The evidence strongly points to Obama not really caring much about debt reduction right now. It also points to him believing – as do many left-of-center economists – that the debt issue is a long-term problem and that any near-term austerity is big risk with such a weak economy. Macroeconomic Advisers, a economic consulting firm respected by the White House, just put out this analysis of the the debt reduction plan put forward by Obama’s commission (bold is mine):
Assuming current fiscal policies remain in force, our economic model suggests that interest rates will rise considerably over the next decade, with the yield on the 10-year Treasury note reaching nearly 9% by 2021. We estimated the effects of a fiscal contraction that is patterned after the so-called Bowles-Simpson plan and that averts this dire scenario. The plan would pare more than $4 trillion from the federal debt by 2021 relative to current policy. Roughly two thirds of this contraction is from spending cuts, the rest from tax increases. For a given path of long-dated yields, the macroeconomic effects of the fiscal contraction are sizable. “Fiscal drag” would reduce real GDP growth by 0.4 to 0.5 percentage point per year through 2015, leaving the unemployment rate a percentage point higher by then.

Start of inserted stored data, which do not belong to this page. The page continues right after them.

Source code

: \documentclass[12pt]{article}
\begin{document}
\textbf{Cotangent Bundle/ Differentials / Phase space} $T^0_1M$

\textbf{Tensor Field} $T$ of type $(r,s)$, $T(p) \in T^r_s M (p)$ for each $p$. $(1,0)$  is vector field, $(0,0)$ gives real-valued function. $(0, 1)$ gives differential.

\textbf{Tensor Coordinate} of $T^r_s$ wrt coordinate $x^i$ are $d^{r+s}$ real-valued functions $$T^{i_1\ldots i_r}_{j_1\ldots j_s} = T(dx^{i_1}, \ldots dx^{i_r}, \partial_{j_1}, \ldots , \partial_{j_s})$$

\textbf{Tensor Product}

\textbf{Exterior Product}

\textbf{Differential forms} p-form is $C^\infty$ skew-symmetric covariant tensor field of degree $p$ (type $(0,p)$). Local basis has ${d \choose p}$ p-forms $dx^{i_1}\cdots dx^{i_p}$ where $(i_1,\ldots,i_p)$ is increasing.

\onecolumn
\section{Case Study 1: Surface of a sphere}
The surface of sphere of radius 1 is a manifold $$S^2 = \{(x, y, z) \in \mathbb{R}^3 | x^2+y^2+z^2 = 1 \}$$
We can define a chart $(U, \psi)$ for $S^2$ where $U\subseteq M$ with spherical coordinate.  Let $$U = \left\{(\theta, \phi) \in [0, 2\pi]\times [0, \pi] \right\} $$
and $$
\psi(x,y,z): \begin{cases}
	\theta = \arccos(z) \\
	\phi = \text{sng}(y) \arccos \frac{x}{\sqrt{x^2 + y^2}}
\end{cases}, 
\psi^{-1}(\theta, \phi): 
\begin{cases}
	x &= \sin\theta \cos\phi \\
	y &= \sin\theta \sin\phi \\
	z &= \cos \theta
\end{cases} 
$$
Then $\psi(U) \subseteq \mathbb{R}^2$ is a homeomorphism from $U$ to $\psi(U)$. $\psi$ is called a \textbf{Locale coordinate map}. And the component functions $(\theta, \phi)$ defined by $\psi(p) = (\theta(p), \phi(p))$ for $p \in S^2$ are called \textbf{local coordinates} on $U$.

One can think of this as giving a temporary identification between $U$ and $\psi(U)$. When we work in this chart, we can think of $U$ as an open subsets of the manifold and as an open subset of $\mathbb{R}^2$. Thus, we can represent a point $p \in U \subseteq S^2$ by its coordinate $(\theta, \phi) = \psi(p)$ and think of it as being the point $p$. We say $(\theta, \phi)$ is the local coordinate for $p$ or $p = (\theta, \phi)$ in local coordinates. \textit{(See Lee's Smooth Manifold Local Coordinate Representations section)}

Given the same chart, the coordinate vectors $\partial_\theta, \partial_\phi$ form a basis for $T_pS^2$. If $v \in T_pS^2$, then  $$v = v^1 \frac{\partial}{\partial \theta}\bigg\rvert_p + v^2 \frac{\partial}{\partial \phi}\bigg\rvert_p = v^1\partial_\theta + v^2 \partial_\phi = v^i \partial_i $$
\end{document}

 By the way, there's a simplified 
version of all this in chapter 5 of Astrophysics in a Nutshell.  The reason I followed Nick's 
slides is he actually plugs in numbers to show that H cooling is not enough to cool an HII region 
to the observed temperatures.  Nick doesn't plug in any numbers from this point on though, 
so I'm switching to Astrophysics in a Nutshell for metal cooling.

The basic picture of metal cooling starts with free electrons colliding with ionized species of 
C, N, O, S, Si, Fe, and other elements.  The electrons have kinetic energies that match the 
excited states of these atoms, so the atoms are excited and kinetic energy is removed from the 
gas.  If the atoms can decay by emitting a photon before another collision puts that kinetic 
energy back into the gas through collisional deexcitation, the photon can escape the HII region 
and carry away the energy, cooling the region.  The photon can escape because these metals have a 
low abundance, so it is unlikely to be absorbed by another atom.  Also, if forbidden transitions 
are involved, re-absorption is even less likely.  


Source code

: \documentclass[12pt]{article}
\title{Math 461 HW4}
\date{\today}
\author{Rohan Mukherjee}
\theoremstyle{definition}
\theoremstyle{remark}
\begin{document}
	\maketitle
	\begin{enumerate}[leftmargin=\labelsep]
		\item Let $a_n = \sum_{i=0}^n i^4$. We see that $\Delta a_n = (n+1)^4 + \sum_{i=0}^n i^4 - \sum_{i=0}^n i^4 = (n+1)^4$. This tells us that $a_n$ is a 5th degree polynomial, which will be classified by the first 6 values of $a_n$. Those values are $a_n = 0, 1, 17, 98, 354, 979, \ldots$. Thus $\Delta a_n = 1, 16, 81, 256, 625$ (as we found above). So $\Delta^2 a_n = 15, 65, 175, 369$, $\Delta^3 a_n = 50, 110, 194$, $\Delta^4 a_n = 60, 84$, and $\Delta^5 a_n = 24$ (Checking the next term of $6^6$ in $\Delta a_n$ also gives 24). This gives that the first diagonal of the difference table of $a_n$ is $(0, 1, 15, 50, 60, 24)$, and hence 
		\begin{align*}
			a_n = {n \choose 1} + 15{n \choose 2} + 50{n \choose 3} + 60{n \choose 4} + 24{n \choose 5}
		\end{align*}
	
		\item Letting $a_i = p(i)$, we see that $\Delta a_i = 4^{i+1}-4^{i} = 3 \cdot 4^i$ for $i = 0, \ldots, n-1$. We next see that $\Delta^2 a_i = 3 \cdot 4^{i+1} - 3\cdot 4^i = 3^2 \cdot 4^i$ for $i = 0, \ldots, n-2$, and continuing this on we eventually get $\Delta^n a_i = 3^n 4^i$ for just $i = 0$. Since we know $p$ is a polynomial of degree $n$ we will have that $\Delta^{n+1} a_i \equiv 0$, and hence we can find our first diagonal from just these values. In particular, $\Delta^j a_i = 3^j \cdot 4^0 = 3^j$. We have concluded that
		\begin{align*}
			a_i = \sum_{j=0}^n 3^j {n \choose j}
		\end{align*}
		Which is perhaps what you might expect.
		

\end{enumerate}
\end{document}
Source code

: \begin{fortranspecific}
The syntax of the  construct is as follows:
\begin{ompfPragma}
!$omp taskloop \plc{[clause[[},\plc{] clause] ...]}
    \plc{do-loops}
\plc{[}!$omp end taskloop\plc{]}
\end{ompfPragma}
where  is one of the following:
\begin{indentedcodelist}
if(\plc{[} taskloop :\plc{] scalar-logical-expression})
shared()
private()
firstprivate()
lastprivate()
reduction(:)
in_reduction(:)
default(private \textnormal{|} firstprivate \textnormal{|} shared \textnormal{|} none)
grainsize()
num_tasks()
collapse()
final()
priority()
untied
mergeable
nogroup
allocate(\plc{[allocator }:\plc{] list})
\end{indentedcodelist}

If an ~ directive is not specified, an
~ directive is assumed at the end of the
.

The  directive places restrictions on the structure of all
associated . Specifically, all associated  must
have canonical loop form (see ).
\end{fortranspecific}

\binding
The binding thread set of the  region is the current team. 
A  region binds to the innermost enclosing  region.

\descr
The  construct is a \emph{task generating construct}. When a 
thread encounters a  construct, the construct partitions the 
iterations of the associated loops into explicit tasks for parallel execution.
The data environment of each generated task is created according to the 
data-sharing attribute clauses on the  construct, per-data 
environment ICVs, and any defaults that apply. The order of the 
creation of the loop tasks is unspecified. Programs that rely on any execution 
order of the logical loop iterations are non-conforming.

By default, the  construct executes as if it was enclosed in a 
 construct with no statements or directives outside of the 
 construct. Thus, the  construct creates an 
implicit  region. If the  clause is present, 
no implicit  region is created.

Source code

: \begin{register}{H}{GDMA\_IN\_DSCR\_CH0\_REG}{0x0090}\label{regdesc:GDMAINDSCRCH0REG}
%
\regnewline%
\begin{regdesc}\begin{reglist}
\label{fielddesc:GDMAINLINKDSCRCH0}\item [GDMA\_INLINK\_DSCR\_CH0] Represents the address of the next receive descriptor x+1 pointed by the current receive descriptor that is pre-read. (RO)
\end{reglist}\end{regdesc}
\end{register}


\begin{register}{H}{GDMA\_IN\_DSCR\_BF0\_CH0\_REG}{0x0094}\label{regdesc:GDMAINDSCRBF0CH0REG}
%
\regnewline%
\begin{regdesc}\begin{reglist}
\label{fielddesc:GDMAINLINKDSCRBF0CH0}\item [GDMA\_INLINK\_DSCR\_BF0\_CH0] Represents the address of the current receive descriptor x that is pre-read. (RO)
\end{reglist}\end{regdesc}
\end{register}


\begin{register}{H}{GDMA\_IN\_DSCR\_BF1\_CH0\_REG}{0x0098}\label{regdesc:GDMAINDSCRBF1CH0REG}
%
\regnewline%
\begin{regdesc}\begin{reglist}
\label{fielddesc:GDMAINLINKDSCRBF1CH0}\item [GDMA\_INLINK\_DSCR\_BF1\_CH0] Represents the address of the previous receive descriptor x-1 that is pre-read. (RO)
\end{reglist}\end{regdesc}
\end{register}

This is key: Keynesian models like this assume all spending cuts and taxes increases slow growth by reducing overall demand. (Former Obama economist Christina Romer, however, thinks tax increases are less harmful.) The White House has the same kind of models. Slower growth hurts incomes and jobs, which, in turn, hurts the standing of the guy in the Oval Office.
There is a high likelihood that Obama believes spending cuts and tax increases in 2011 and 2012 would hurt his re-election. This is why he would prefer a clean debt ceiling bill – or, since that is not possible, a debt reduction bill that’s as small as possible. (Or, even better, one with a bit more stimulus in it, like a payroll tax cut extension.) Every dollar in spending cuts or tax hikes makes him just a bit more likely to lose in 2012. From his perspective, better to push off austerity to 2013 — 0r beyond.